- [LISTED ENTRIES]
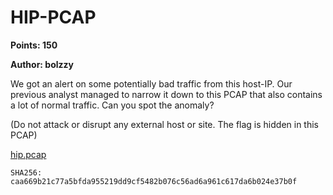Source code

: # HIP-PCAP
**Points: 150**

**Author: bolzzy**

We got an alert on some potentially bad traffic from this host-IP. Our previous analyst managed to narrow it down to this PCAP that also contains a lot of normal traffic.
Can you spot the anomaly?

(Do not attack or disrupt any external host or site. The flag is hidden in this PCAP)


[hip.pcap](hip.pcap)
```
SHA256: caa669b21c77a5bfda955219dd9cf5482b076c56ad6a961c617da6b024e37b0f
```
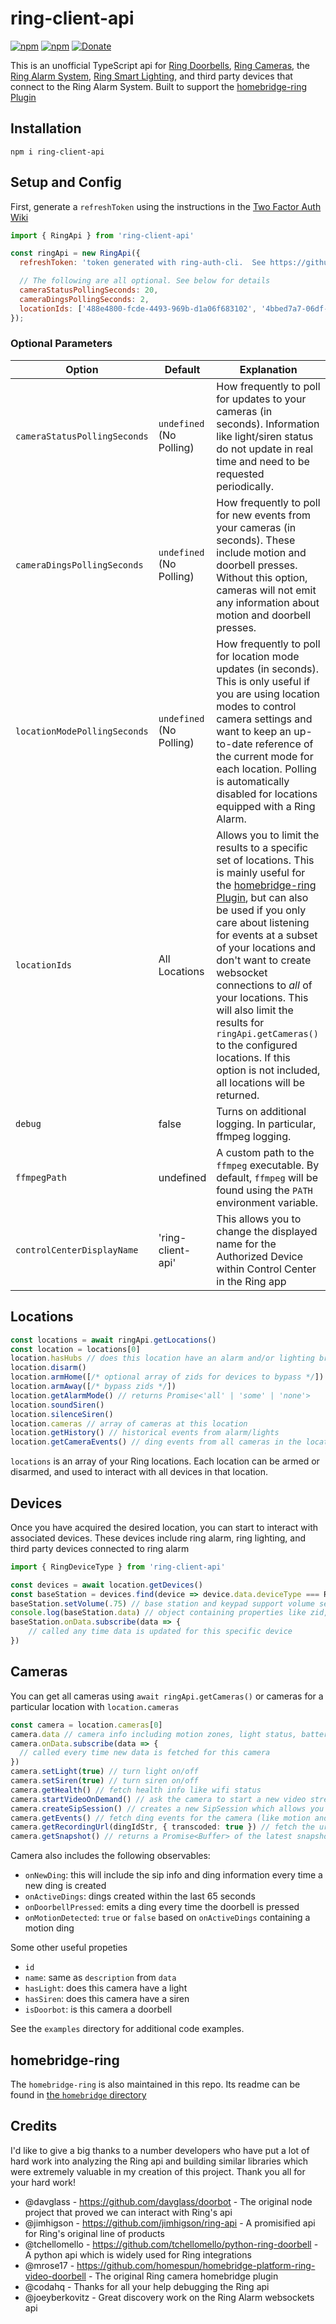 # ring-client-api

[![npm](https://badgen.net/npm/v/ring-client-api)](https://www.npmjs.com/package/ring-client-api)
[![npm](https://badgen.net/npm/dt/ring-client-api)](https://www.npmjs.com/package/ring-client-api)
[![Donate](https://badgen.net/badge/Donate/PayPal/91BE09)](https://www.paypal.com/cgi-bin/webscr?cmd=_donations&business=HD9ZPB34FY428&currency_code=USD&source=url)

This is an unofficial TypeScript api for [Ring Doorbells](https://shop.ring.com/pages/doorbell-cameras),
[Ring Cameras](https://shop.ring.com/pages/security-cameras),
the [Ring Alarm System](https://shop.ring.com/pages/security-system),
[Ring Smart Lighting](https://shop.ring.com/pages/smart-lighting),
and third party devices that connect to the Ring Alarm System.
Built to support the [homebridge-ring Plugin](./homebridge)

## Installation

`npm i ring-client-api`

## Setup and Config

First, generate a `refreshToken` using the instructions in the [Two Factor Auth Wiki](https://github.com/dgreif/ring/wiki/Two-Factor-Auth)

```js
import { RingApi } from 'ring-client-api'

const ringApi = new RingApi({
  refreshToken: 'token generated with ring-auth-cli.  See https://github.com/dgreif/ring/wiki/Two-Factor-Auth',

  // The following are all optional. See below for details
  cameraStatusPollingSeconds: 20,
  cameraDingsPollingSeconds: 2,
  locationIds: ['488e4800-fcde-4493-969b-d1a06f683102', '4bbed7a7-06df-4f18-b3af-291c89854d60']
});
```

### Optional Parameters

Option | Default | Explanation
--- | --- | ---
`cameraStatusPollingSeconds` | `undefined` (No Polling) | How frequently to poll for updates to your cameras (in seconds).  Information like light/siren status do not update in real time and need to be requested periodically.
`cameraDingsPollingSeconds` | `undefined` (No Polling) | How frequently to poll for new events from your cameras (in seconds).  These include motion and doorbell presses.  Without this option, cameras will not emit any information about motion and doorbell presses.
`locationModePollingSeconds` | `undefined` (No Polling) | How frequently to poll for location mode updates (in seconds).  This is only useful if you are using location modes to control camera settings and want to keep an up-to-date reference of the current mode for each location.  Polling is automatically disabled for locations equipped with a Ring Alarm.
`locationIds` | All Locations | Allows you to limit the results to a specific set of locations. This is mainly useful for the [homebridge-ring Plugin](./homebridge), but can also be used if you only care about listening for events at a subset of your locations and don't want to create websocket connections to _all_ of your locations. This will also limit the results for `ringApi.getCameras()` to the configured locations. If this option is not included, all locations will be returned.
`debug` | false | Turns on additional logging.  In particular, ffmpeg logging.
`ffmpegPath` | undefined | A custom path to the `ffmpeg` executable.  By default, `ffmpeg` will be found using the `PATH` environment variable.
`controlCenterDisplayName` | 'ring-client-api' | This allows you to change the displayed name for the Authorized Device within Control Center in the Ring app

## Locations
```typescript
const locations = await ringApi.getLocations()
const location = locations[0]
location.hasHubs // does this location have an alarm and/or lighting bridge
location.disarm()
location.armHome([/* optional array of zids for devices to bypass */])
location.armAway([/* bypass zids */])
location.getAlarmMode() // returns Promise<'all' | 'some' | 'none'>
location.soundSiren()
location.silenceSiren()
location.cameras // array of cameras at this location
location.getHistory() // historical events from alarm/lights
location.getCameraEvents() // ding events from all cameras in the location
```

`locations` is an array of your Ring locations. Each location can be armed or disarmed,
and used to interact with all devices in that location.

## Devices
Once you have acquired the desired location, you can start
to interact with associated devices. These devices include ring alarm, ring lighting,
and third party devices connected to ring alarm
```js
import { RingDeviceType } from 'ring-client-api'

const devices = await location.getDevices()
const baseStation = devices.find(device => device.data.deviceType === RingDeviceType.BaseStation)
baseStation.setVolume(.75) // base station and keypad support volume settings between 0 and 1
console.log(baseStation.data) // object containing properties like zid, name, roomId, faulted, tamperStatus, etc.
baseStation.onData.subscribe(data => {
    // called any time data is updated for this specific device
})
```

## Cameras
You can get all cameras using `await ringApi.getCameras()` or cameras for a particular
location with `location.cameras`

```typescript
const camera = location.cameras[0]
camera.data // camera info including motion zones, light status, battery, etc.
camera.onData.subscribe(data => {
  // called every time new data is fetched for this camera
})
camera.setLight(true) // turn light on/off
camera.setSiren(true) // turn siren on/off
camera.getHealth() // fetch health info like wifi status
camera.startVideoOnDemand() // ask the camera to start a new video stream
camera.createSipSession() // creates a new SipSession which allows you to control RTP flow
camera.getEvents() // fetch ding events for the camera (like motion and doorbell presses)
camera.getRecordingUrl(dingIdStr, { transcoded: true }) // fetch the url for a recording
camera.getSnapshot() // returns a Promise<Buffer> of the latest snapshot from the camera

```

Camera also includes the following observables:
* `onNewDing`: this will include the sip info and ding information every time a new ding is created
* `onActiveDings`: dings created within the last 65 seconds
* `onDoorbellPressed`: emits a ding every time the doorbell is pressed
* `onMotionDetected`: `true` or `false` based on `onActiveDings` containing a motion ding

Some other useful propeties
* `id`
* `name`: same as `description` from `data`
* `hasLight`: does this camera have a light
* `hasSiren`: does this camera have a siren
* `isDoorbot`: is this camera a doorbell

See the `examples` directory for additional code examples.

## homebridge-ring

The `homebridge-ring` is also maintained in this repo.  Its readme can be found in [the `homebridge` directory](./homebridge)

## Credits

I'd like to give a big thanks to a number developers who have put a lot of hard work into analyzing the
Ring api and building similar libraries which were extremely valuable in my creation of this project.  Thank you all
for your hard work!

 * @davglass - https://github.com/davglass/doorbot - The original node project that proved we can interact with Ring's api
 * @jimhigson - https://github.com/jimhigson/ring-api - A promisified api for Ring's original line of products
 * @tchellomello - https://github.com/tchellomello/python-ring-doorbell - A python api which is widely used for Ring integrations
 * @mrose17 - https://github.com/homespun/homebridge-platform-ring-video-doorbell - The original Ring camera homebridge plugin
 * @codahq - Thanks for all your help debugging the Ring api
 * @joeyberkovitz - Great discovery work on the Ring Alarm websockets api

- [PROBLEM REQUIREMENTS] Make an exact copy of the lines from the top of the material through the line with "the [Ring Alarm", pictures excluded.

- [PROBLEM SOLUTION]
Source code

: # HIP-PCAP
**Points: 150**

**Author: bolzzy**

We got an alert on some potentially bad traffic from this host-IP. Our previous analyst managed to narrow it down to this PCAP that also contains a lot of normal traffic.
Can you spot the anomaly?

(Do not attack or disrupt any external host or site. The flag is hidden in this PCAP)


[hip.pcap](hip.pcap)
```
SHA256: caa669b21c77a5bfda955219dd9cf5482b076c56ad6a961c617da6b024e37b0f
```
 # ring-client-api

[![npm](https://badgen.net/npm/v/ring-client-api)](https://www.npmjs.com/package/ring-client-api)
[![npm](https://badgen.net/npm/dt/ring-client-api)](https://www.npmjs.com/package/ring-client-api)
[![Donate](https://badgen.net/badge/Donate/PayPal/91BE09)](https://www.paypal.com/cgi-bin/webscr?cmd=_donations&business=HD9ZPB34FY428&currency_code=USD&source=url)

This is an unofficial TypeScript api for [Ring Doorbells](https://shop.ring.com/pages/doorbell-cameras),
[Ring Cameras](https://shop.ring.com/pages/security-cameras),
the [Ring Alarm System](https://shop.ring.com/pages/security-system),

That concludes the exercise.